Il fallait que je creuse un peu la personnalité d’Ysé Sauvage. Ainsi nous nous sommes retrouvés dans un bar de la capitale, le 1er mars dernier.

Argumentaire de presse officiel :ysa sauvage,scenario,interview,mandor

Il souffle dans la musique d’Ysé un vent de chaleur et d’intimité. Agée de seulement 20 ans et multi-instrumentiste, elle s’accapare, plus jeune encore, la technique classique au violoncelle, puis au piano, accompagnée par sa mère, elle-même pianiste. Guitare, percussions : elle gagne son indépendance musicale et s’initie à la création.

Sur scène, accompagnée de ses deux musiciens, elle vous embarque pour un voyage pop-folk orchestral et vocal.

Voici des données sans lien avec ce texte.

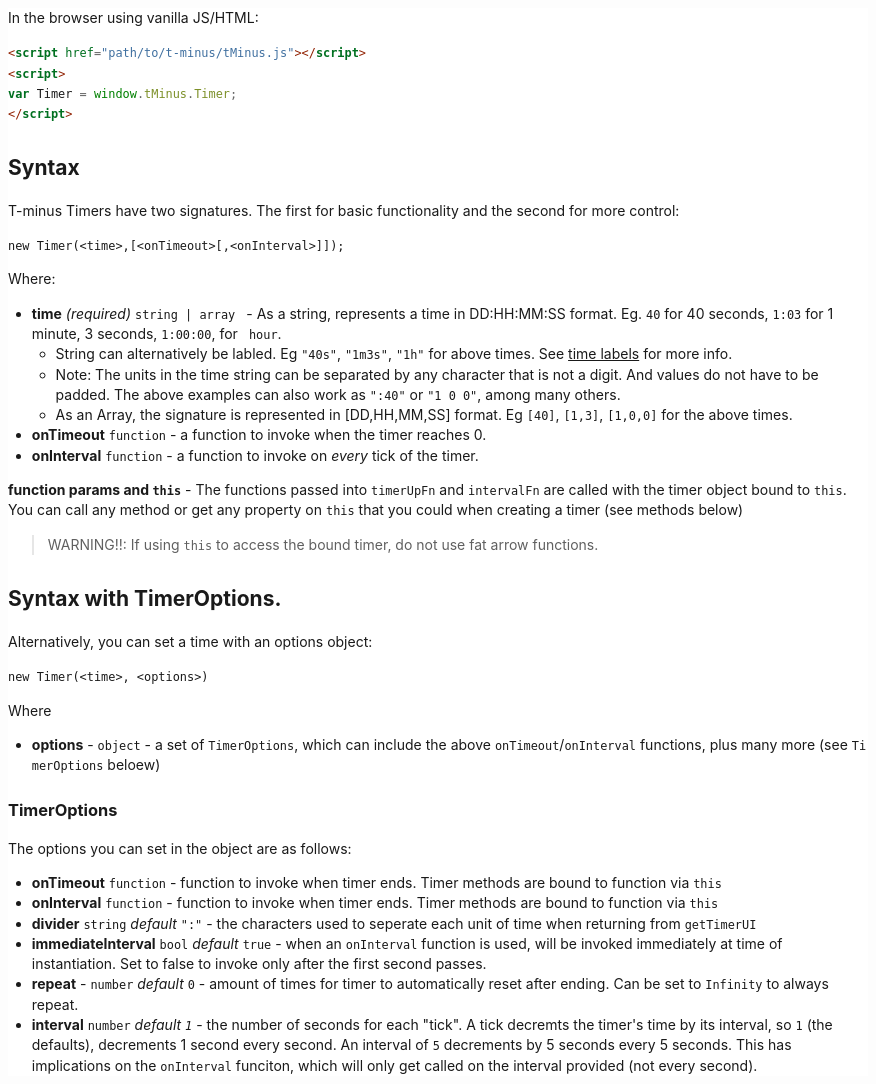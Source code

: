 In the browser using vanilla JS/HTML:

```html
<script href="path/to/t-minus/tMinus.js"></script>
<script>
var Timer = window.tMinus.Timer;
</script>
```

## Syntax
T-minus Timers have two signatures. The first for basic functionality and the second for more control:

```
new Timer(<time>,[<onTimeout>[,<onInterval>]]);
```
Where:

  + **time** _(required)_ `string | array ` - As a string, represents a time in DD:HH:MM:SS format. Eg. `40` for 40 seconds, `1:03` for 1 minute, 3 seconds, `1:00:00`, for ` hour`.
      + String can alternatively be labled. Eg `"40s"`, `"1m3s"`, `"1h"` for above times. See [time labels](#) for more info.
      + Note: The units in the time string can be separated by any character that is not a digit. And values do not have to be padded. The above examples can also work as `":40"` or `"1 0 0"`, among many others. 
      + As an Array, the signature is represented in \[DD,HH,MM,SS] format. Eg `[40]`, `[1,3]`, `[1,0,0]` for the above times.
  + **onTimeout** `function` - a function to invoke when the timer reaches 0.
  + **onInterval** `function` - a function to invoke on _every_ tick of the timer.

**function params and `this`** - The functions passed into `timerUpFn` and `intervalFn` are called with the timer object bound to `this`. You can call any method or get any property on `this` that you could when creating a timer (see methods below)

> WARNING!!: If using `this` to access the bound timer, do not use fat arrow functions. 

## Syntax with TimerOptions.
Alternatively, you can set a time with an options object:

```
new Timer(<time>, <options>)
```

Where

* **options** - `object` - a set of `TimerOptions`, which can include the above `onTimeout`/`onInterval` functions, plus many more (see `TimerOptions` beloew)
    
### TimerOptions

The options you can set in the object are as follows:

+ **onTimeout** `function` - function to invoke when timer ends. Timer methods are bound to function via `this`
+ **onInterval** `function` - function to invoke when timer ends. Timer methods are bound to function via `this`
+ **divider** `string` _default_ `":"` - the characters used to seperate each unit of time when returning from `getTimerUI`
+ **immediateInterval** `bool` _default_ `true` - when an `onInterval` function is used, will be invoked immediately at time of instantiation. Set to false to invoke only after the first second passes.
+ **repeat** - `number` _default_ `0` - amount of times for timer to automatically reset after ending. Can be set to `Infinity` to always repeat.
+ **interval** `number` _default `1`_ - the number of seconds for each "tick". A tick decremts the timer's time by its interval, so `1` (the defaults), decrements 1 second every second. An interval of `5` decrements by 5 seconds every 5 seconds. This has implications on the `onInterval` funciton, which will only get called on the interval provided (not every second).
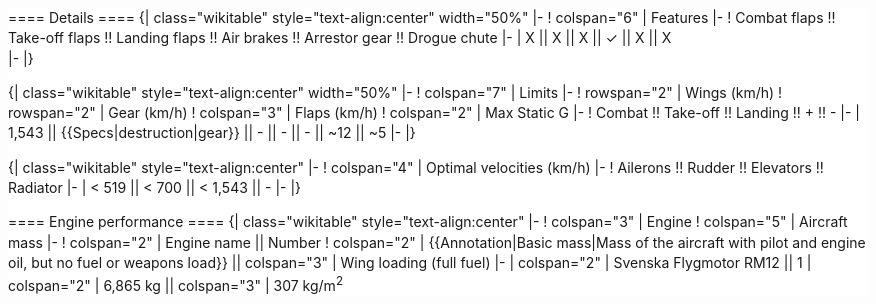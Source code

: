 ==== Details ====
{| class="wikitable" style="text-align:center" width="50%"
|-
! colspan="6" | Features
|-
! Combat flaps !! Take-off flaps !! Landing flaps !! Air brakes !! Arrestor gear !! Drogue chute
|-
| X || X || X || ✓ || X || X     
|-
|}

{| class="wikitable" style="text-align:center" width="50%"
|-
! colspan="7" | Limits
|-
! rowspan="2" | Wings (km/h)
! rowspan="2" | Gear (km/h)
! colspan="3" | Flaps (km/h)
! colspan="2" | Max Static G
|-
! Combat !! Take-off !! Landing !! + !! -
|-
| 1,543  || {{Specs|destruction|gear}} || - || - || - || ~12 || ~5
|-
|}

{| class="wikitable" style="text-align:center"
|-
! colspan="4" | Optimal velocities (km/h)
|-
! Ailerons !! Rudder !! Elevators !! Radiator
|-
| < 519 || < 700 || < 1,543 || -
|-
|}

==== Engine performance ====
{| class="wikitable" style="text-align:center"
|-
! colspan="3" | Engine
! colspan="5" | Aircraft mass
|-
! colspan="2" | Engine name || Number
! colspan="2" | {{Annotation|Basic mass|Mass of the aircraft with pilot and engine oil, but no fuel or weapons load}} || colspan="3" | Wing loading (full fuel)
|-
| colspan="2" | Svenska Flygmotor RM12 || 1
| colspan="2" | 6,865 kg || colspan="3" | 307 kg/m<sup>2</sup>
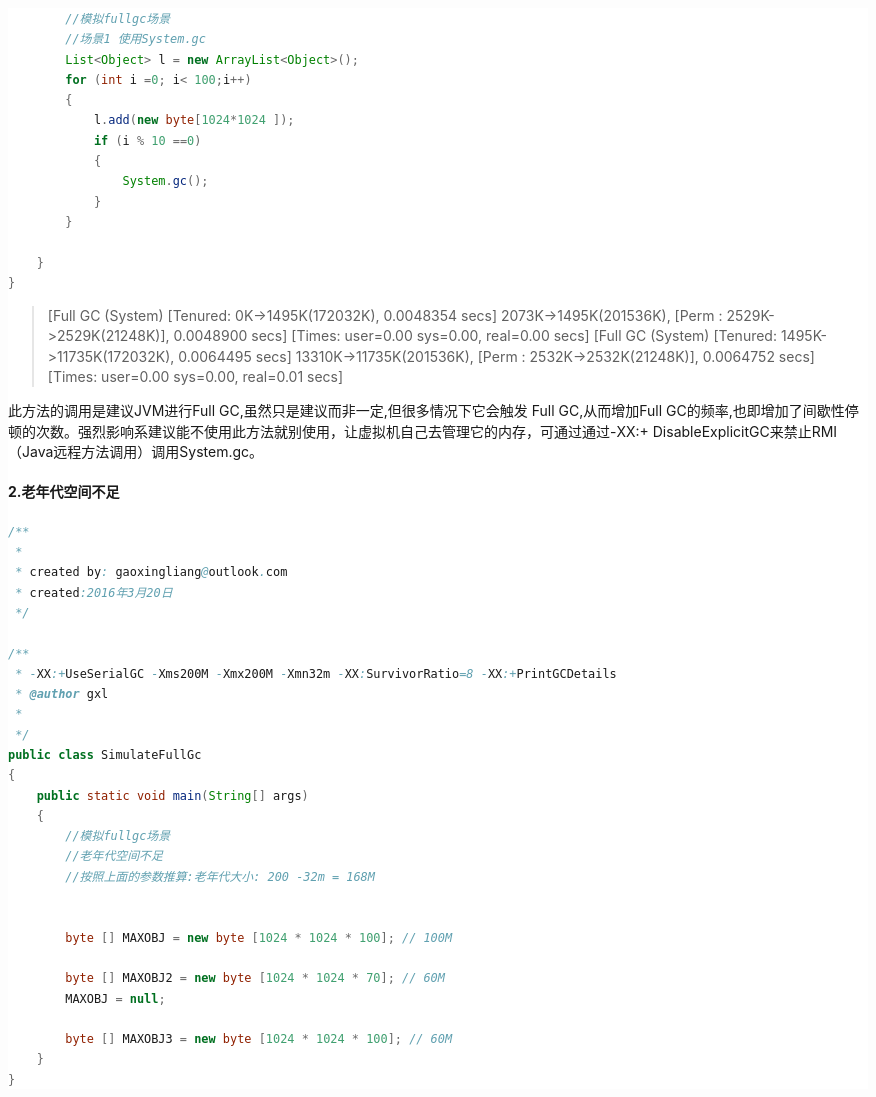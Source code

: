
 ```java
        //模拟fullgc场景
        //场景1 使用System.gc
        List<Object> l = new ArrayList<Object>();
        for (int i =0; i< 100;i++)
        {
            l.add(new byte[1024*1024 ]);
            if (i % 10 ==0)
            {
                System.gc();
            }
        }

    }
}
```

> [Full GC (System) [Tenured: 0K->1495K(172032K), 0.0048354 secs] 2073K->1495K(201536K), [Perm : 2529K->2529K(21248K)], 0.0048900 secs] [Times: user=0.00 sys=0.00, real=0.00 secs]
> [Full GC (System) [Tenured: 1495K->11735K(172032K), 0.0064495 secs] 13310K->11735K(201536K), [Perm : 2532K->2532K(21248K)], 0.0064752 secs] [Times: user=0.00 sys=0.00, real=0.01 secs]

此方法的调用是建议JVM进行Full GC,虽然只是建议而非一定,但很多情况下它会触发 Full GC,从而增加Full GC的频率,也即增加了间歇性停顿的次数。强烈影响系建议能不使用此方法就别使用，让虚拟机自己去管理它的内存，可通过通过-XX:+ DisableExplicitGC来禁止RMI（Java远程方法调用）调用System.gc。

#### 2.老年代空间不足

```java
/**
 * 
 * created by: gaoxingliang@outlook.com
 * created:2016年3月20日
 */

/**
 * -XX:+UseSerialGC -Xms200M -Xmx200M -Xmn32m -XX:SurvivorRatio=8 -XX:+PrintGCDetails
 * @author gxl
 *
 */
public class SimulateFullGc
{
    public static void main(String[] args)
    {
        //模拟fullgc场景
        //老年代空间不足
        //按照上面的参数推算:老年代大小: 200 -32m = 168M


        byte [] MAXOBJ = new byte [1024 * 1024 * 100]; // 100M

        byte [] MAXOBJ2 = new byte [1024 * 1024 * 70]; // 60M
        MAXOBJ = null;

        byte [] MAXOBJ3 = new byte [1024 * 1024 * 100]; // 60M
    }
}
```
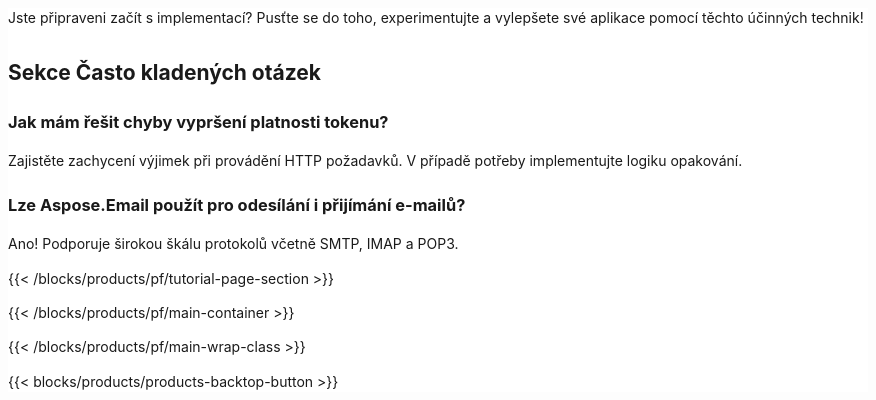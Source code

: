 Jste připraveni začít s implementací? Pusťte se do toho, experimentujte a vylepšete své aplikace pomocí těchto účinných technik!

## Sekce Často kladených otázek

### Jak mám řešit chyby vypršení platnosti tokenu?
Zajistěte zachycení výjimek při provádění HTTP požadavků. V případě potřeby implementujte logiku opakování.

### Lze Aspose.Email použít pro odesílání i přijímání e-mailů?
Ano! Podporuje širokou škálu protokolů včetně SMTP, IMAP a POP3.

{{< /blocks/products/pf/tutorial-page-section >}}

{{< /blocks/products/pf/main-container >}}

{{< /blocks/products/pf/main-wrap-class >}}

{{< blocks/products/products-backtop-button >}}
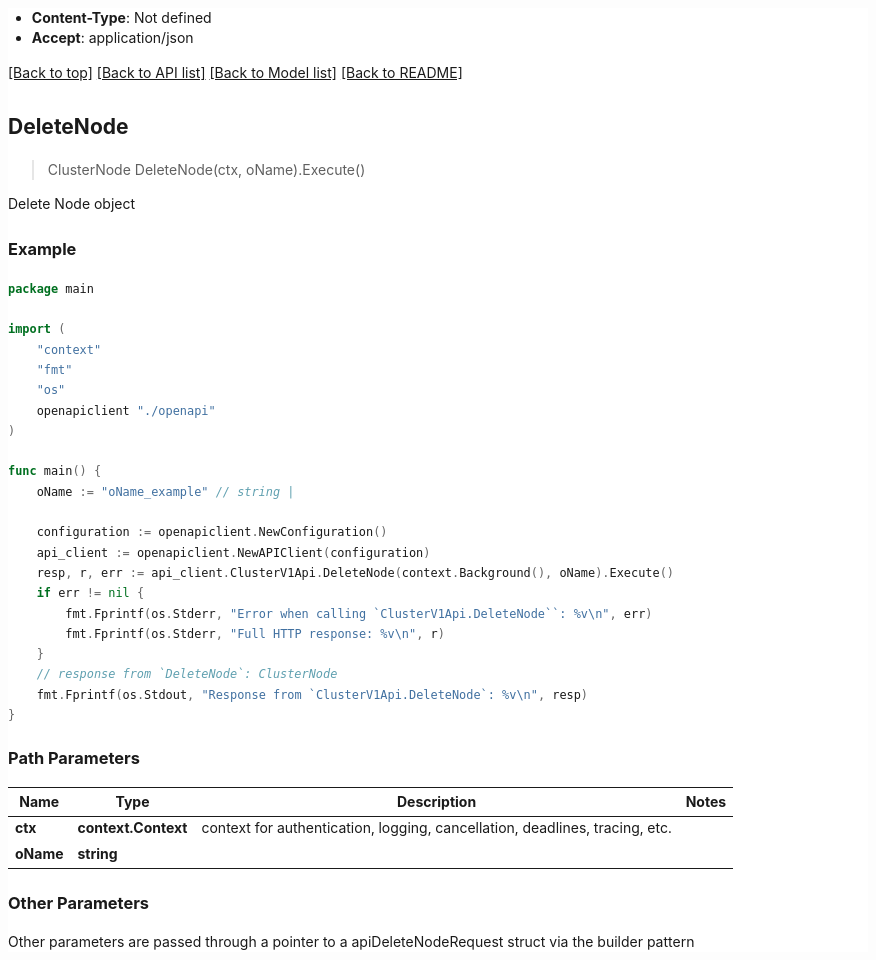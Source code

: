 - **Content-Type**: Not defined
- **Accept**: application/json

[[Back to top]](#) [[Back to API list]](../README.md#documentation-for-api-endpoints)
[[Back to Model list]](../README.md#documentation-for-models)
[[Back to README]](../README.md)


## DeleteNode

> ClusterNode DeleteNode(ctx, oName).Execute()

Delete Node object

### Example

```go
package main

import (
    "context"
    "fmt"
    "os"
    openapiclient "./openapi"
)

func main() {
    oName := "oName_example" // string | 

    configuration := openapiclient.NewConfiguration()
    api_client := openapiclient.NewAPIClient(configuration)
    resp, r, err := api_client.ClusterV1Api.DeleteNode(context.Background(), oName).Execute()
    if err != nil {
        fmt.Fprintf(os.Stderr, "Error when calling `ClusterV1Api.DeleteNode``: %v\n", err)
        fmt.Fprintf(os.Stderr, "Full HTTP response: %v\n", r)
    }
    // response from `DeleteNode`: ClusterNode
    fmt.Fprintf(os.Stdout, "Response from `ClusterV1Api.DeleteNode`: %v\n", resp)
}
```

### Path Parameters


Name | Type | Description  | Notes
------------- | ------------- | ------------- | -------------
**ctx** | **context.Context** | context for authentication, logging, cancellation, deadlines, tracing, etc.
**oName** | **string** |  | 

### Other Parameters

Other parameters are passed through a pointer to a apiDeleteNodeRequest struct via the builder pattern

Avec une voix innocente et pure, elle déroule ses histoires avec une maturité étonnante.

Baignée dans la culture anglophone dès l’enfance, c’est naturellement qu’elle compose ses titres en anglais. Elle s’aventure ainsi sur les pas d’artistes tels Feist, Bob Dylan ou encore Bon Iver, artistes originaires d’Amérique du Nord où elle a également vécu.

Yael Naim, Alela Diane, Jeanne Added, Tété, Sarah Blasko : depuis la sortie de son tout premier opus, Ysé Sauvage a multiplié les premières parties d’exception. Son concert au théâtre des Etoiles à Paris en novembre 2018 affiche complet et elle est ensuite repérée sur le prix Ricard Live Music 2019. Une avancée sereine qui lui permet de magnifier son petit univers, égaré entre ses angoisses intériorisées, et un phrasé libérant les âmes juvéniles de ses désirs.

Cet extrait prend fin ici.